Solidarity Federation

EMU Steps Out

Emu is all set for take-off. Will it spread its wings and fly, or

crash-land predictably? More importantly, what dark secrets lurk behind

emu’s innocent façade?

Despite widespread scepticism that the project was doomed to fail, it is

now certain that the European single currency, the Euro, will be

launched next January.

The fact that European monetary union (emu) has got this far, is itself

a tribute to the combined political will of European leaders.

The politicians’ road to emu has been a tortuous one. The struggle to

meet the arbitrary conversion criteria has caused mass unemployment. At

the same time, the whole convergence process descended to the level of

farce, most notably when the German government attempted to re-value its

gold reserve, only for the move to be blocked by the Bundesbank. At the

final hour, most countries only met the conversion criteria by resorting

to a large dollop of highly imaginative creative accounting.

Undeterred, the leaders of 11 European countries have driven the whole

project forward, often against the wishes of their own electorate.

However, when politicians go to such lengths and are prepared to take

such risks with their own careers and reputations, a healthy dose of

scepticism is called for. We have to question just what they are up to —

just why are European leaders prepared to push so hard?
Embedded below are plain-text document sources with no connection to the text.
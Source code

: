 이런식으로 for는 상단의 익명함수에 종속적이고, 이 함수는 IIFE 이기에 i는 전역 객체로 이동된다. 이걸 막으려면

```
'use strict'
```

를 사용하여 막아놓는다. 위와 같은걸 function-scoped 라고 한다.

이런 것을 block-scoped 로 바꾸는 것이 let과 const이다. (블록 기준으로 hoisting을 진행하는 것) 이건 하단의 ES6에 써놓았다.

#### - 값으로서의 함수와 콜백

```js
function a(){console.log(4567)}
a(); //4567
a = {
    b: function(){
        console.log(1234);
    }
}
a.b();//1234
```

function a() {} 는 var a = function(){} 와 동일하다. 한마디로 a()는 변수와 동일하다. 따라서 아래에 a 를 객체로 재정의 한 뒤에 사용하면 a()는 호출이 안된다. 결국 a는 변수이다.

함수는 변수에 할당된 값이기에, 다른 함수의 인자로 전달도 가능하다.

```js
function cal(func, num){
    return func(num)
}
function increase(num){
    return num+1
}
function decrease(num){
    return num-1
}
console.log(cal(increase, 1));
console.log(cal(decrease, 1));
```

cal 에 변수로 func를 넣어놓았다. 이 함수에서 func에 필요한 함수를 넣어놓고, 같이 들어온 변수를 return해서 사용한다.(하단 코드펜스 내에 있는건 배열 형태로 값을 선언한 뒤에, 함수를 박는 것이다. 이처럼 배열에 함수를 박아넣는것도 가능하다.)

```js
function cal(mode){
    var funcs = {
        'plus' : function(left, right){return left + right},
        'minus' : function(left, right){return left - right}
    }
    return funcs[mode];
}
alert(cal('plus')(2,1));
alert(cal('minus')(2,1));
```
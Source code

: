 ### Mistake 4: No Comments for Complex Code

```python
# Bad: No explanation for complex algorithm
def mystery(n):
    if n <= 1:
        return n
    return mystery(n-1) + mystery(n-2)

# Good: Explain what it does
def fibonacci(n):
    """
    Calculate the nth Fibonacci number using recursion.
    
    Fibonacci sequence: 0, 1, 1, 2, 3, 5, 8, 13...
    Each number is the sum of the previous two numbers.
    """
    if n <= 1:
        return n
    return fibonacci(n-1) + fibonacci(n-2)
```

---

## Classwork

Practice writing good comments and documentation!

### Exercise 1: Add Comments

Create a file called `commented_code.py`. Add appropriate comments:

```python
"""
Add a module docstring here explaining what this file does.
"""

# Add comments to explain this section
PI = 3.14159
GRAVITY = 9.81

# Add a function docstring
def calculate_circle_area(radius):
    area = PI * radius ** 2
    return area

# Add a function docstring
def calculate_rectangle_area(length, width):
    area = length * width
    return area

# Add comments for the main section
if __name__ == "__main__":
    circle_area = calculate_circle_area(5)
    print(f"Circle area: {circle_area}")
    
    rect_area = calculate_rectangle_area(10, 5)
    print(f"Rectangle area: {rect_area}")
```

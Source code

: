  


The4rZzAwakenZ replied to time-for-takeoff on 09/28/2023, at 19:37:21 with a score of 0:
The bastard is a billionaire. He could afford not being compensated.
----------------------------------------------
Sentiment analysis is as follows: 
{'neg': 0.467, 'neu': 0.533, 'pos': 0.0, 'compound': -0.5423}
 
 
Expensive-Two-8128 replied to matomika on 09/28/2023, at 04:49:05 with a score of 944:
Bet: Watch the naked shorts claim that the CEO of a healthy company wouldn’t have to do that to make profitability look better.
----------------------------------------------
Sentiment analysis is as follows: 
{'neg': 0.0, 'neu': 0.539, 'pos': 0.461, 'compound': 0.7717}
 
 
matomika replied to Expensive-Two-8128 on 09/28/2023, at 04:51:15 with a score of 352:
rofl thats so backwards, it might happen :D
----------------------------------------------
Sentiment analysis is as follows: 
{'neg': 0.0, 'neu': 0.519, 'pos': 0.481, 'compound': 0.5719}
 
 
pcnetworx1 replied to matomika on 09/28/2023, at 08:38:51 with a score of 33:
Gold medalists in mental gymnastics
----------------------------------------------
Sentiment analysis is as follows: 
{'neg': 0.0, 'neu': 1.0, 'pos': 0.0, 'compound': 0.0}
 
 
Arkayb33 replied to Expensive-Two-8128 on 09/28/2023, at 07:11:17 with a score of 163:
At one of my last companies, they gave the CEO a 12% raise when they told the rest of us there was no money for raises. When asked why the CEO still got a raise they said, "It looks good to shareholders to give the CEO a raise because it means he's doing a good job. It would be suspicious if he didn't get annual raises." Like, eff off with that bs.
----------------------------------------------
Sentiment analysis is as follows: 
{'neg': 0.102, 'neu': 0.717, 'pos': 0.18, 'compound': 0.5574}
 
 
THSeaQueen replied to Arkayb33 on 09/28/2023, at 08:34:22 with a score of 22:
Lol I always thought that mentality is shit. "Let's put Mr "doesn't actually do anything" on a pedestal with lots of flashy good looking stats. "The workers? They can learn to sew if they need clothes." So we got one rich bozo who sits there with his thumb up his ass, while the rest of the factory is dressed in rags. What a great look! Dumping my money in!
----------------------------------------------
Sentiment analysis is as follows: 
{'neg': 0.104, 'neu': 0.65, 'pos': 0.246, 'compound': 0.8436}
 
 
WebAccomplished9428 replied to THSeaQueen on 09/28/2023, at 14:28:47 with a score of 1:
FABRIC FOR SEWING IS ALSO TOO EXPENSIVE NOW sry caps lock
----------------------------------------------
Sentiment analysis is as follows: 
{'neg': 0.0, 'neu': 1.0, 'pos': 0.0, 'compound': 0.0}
Unfortunately, we cannot hope to find the answer in what passes for the

debate in Britain. The debate here has been dominated by crude

nationalism. Emu has been portrayed as little more than an attempt by

“Johnny foreigner” to rob Britain of her sovereignty. This nasty racist

approach has been encouraged by a Labour Party fearful of losing support

by appearing unpatriotic.

It is no surprise that the level of debate in Britain has been so

moronic. Behind the ‘free market’ thinking, which sadly now underpins

all the mainstream parties’ policies, all are deeply divided on the

issue of emu. Being undecided, they are unable to take part in any real

debate. The result has been a descent into little more than a squabble

among academics and various factions among Britain’s elites — a squabble

often motivated more by petty self-interest rather than logic. Thus, we

have seen senior mandarins within the Foreign office, fearful of

becoming isolated from Europe, pushing for Britain to join, while the

bank of England, fearful of being reduced to merely a branch of the new

European central bank, have been campaigning against entry.

The failure of free market ideas to give a clear lead is an important

point. In principle, free market orthodoxy favours the setting up of

broad currency zones such as that intended under the Euro. This not only

reduces the cost of exchanging money, it also tends to lead to lower

interest and inflation rates. The issue that has divided the free market

camp, is not whether there are gains to be had from emu (there is broad

agreement that there are), but the key point of difference is whether

emu is feasible within the European union.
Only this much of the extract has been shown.